Ivory Leathers is located in West Fargo, North Dakota and is owned by Ruth Schepp. Ruth employs highly skilled individuals that take great pride in their jobs. Recently, Ruth granted recognition to the International Association of Machinists (IAM) to represent her employees. The following is taken from a 2006 article written by Karen Huber and published by a Fargo-Moorhead newspaper in which Ivory Leathers, owner, Ruth Schepp and her husband Gene were honored.
Gene and Ruth Schepp reside in the neighboring community of Gardner, North Dakota, a short 20-minute commute daily. Through the years ingenuity has been the key in the creation of a variety of original custom-made leather pieces, covering the gamut from chaps, to jeans, to bible covers, to knife holders, you name it.
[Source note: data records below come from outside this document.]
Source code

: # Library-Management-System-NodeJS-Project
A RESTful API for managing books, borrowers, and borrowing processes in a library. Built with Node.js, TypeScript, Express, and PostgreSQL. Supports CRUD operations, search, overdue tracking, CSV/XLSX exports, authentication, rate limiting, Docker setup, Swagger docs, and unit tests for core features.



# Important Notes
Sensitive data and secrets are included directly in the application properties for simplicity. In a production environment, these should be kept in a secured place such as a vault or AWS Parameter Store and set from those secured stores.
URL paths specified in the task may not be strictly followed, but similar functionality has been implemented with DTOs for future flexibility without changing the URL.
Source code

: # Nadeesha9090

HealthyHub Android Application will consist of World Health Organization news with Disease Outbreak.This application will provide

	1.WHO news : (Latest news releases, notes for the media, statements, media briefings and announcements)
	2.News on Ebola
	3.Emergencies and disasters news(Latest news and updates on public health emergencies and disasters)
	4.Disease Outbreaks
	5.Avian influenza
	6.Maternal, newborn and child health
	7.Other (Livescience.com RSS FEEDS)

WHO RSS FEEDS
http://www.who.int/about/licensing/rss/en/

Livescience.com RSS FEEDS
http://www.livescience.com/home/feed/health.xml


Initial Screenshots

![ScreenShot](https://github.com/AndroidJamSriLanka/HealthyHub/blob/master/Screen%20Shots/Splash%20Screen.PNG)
Her talents have also earned her varying recognition, including being honored as the recipient of an "Outstanding Woman-owned" business award in 1994 from the Small Business Administration.
Ruth Schepp started sewing when she was a nine-year-old growing up on the family farm near Gwinner, North Dakota. The talent was a gift from God, but one she didn't fully realize until many years later.
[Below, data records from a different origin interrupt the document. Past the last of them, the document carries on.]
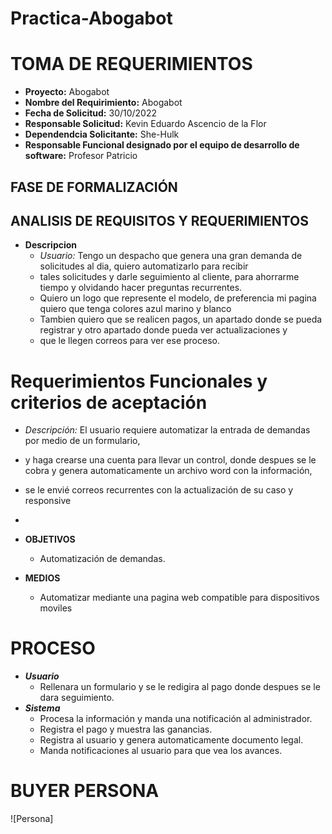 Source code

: # Practica-Abogabot

# TOMA DE REQUERIMIENTOS
  - **Proyecto:** Abogabot
  - **Nombre del Requirimiento:** Abogabot 
  - **Fecha de Solicitud:** 30/10/2022
  - **Responsable Solicitud:** Kevin Eduardo Ascencio de la Flor 
  - **Dependendcia Solicitante:** She-Hulk
  - **Responsable Funcional designado por el equipo de desarrollo de software:** Profesor Patricio
  
  ## FASE DE FORMALIZACIÓN
  
  ## ANALISIS DE REQUISITOS Y REQUERIMIENTOS
   - **Descripcion**
   		- _Usuario:_ Tengo un despacho que genera una gran demanda de solicitudes al dia, quiero automatizarlo para recibir 
   		- tales solicitudes y darle seguimiento al cliente, para ahorrarme tiempo y olvidando hacer preguntas recurrentes.
   		- Quiero un logo que represente el modelo, de preferencia mi pagina quiero que tenga colores azul marino y blanco
   		- Tambien quiero que se realicen pagos, un apartado donde se pueda registrar y otro apartado donde pueda ver actualizaciones y 
   		- que le llegen correos para ver ese proceso.
   		
   # Requerimientos Funcionales y criterios de aceptación
   
   - _Descripción:_  El usuario requiere automatizar la entrada de demandas por medio de un formulario, 
   - y haga crearse una cuenta para llevar un control, donde despues se le cobra y genera automaticamente un archivo word con la información, 
   - se le envié correos recurrentes con la actualización de su caso y responsive
   - 
   - **OBJETIVOS**
   		- Automatización de demandas.
 
   - **MEDIOS** 
   		- Automatizar mediante una pagina web compatible para dispositivos moviles
  
   # PROCESO
   - **_Usuario_** 
   		- Rellenara un formulario y se le redigira al pago donde despues se le dara seguimiento.
   - **_Sistema_**
   		- Procesa la información y manda una notificación al administrador.
   		- Registra el pago y muestra las ganancias.
   		- Registra al usuario y genera automaticamente documento legal.
   		- Manda notificaciones al usuario para que vea los avances.
  # BUYER PERSONA
  ![Persona]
Schepp married right out of high school and for the next 17 years was involved with industrial sewing (including upholstery work) and a variety of sales-related positions. "That was my background besides being a domestic engineer," Schepp joked. All the while she denied her love for sewing, but something instinctively kept pulling her in that direction.
In 1987 she enrolled at NDSU to pursue social work or hotel, motel restaurant management but neither one felt quite right. "Iwas so frustrated and sad with my life," Schepp recalled. "I asked myself 'what am I supposed to be doing?' I went to the NDSU catalog and the answer was there staring at me - textile clothing."
Schepp graduated in 1992 with her one year goal to establish her own business. Right on target, she achieved that goal in 1993 with the opening of Ivory Leathers in a south Fargo location. She spent two years there before moving to a downtown Fargo address. In 1999 she relocated to West Fargo and has continued to thrive there, repositioning herself a year ago in a new spot at 901 Main Ave E.
Since day one her focus has been strictly leather, which coincides with her love for motorcycle riding and the fact "that there's a real need for leather repair," which has become a dying art because of the intricacy involved. "You find very few women that will sew leather anymore," Schepp said. "It's a scary thing. If you punch an extra hole, you can't just take a thread out and redo it."
Consequently, her business caters to leather repair and custom fit alterations. dry cleaning and a retail line of clothing for men and women, with sizeds ranging from triple extra small to five extra large.
Three years ago, Schepp decided to also take her "show on the road," setting up shop, mostly on weekends, at motorcycle expos and rallies as a vendor offering sewing services as well as selling her clothing and accessory line.
Husband Gene is her helper when time allows. "He loves to do the same things I do, including motorcycle riding," Schepp said. "I have a Honda and he has a Harley. they co-inhabit our garage and don't fight," Schepp added with a laugh. "All kidding aside, he's a great partner. I have arthritis in my wrists so I don't do much sewing anymore. He's learned the craft and does most of it on the road now. He's employed full-time at Case tractor and still finds the time to go with me."
The name of her business was also influenced by her affection for motorcycles. Schepp and a girlfriend had attended the Sturgis bike rally in 1989. Upon returning home she was pondering names for a future business and decided she wanted something a little more contemporary. Shopping around for personal attire, Schepp remarked she would rather have a set of 'ivory leathers' than the traditional black. She fell in love with the two-name phrase and the rest is history.
Today, Schepp is totally happy and connected in her position. "I was a late bloomer, but finally made the right choice. I like being my own boss and really love what I'm doing."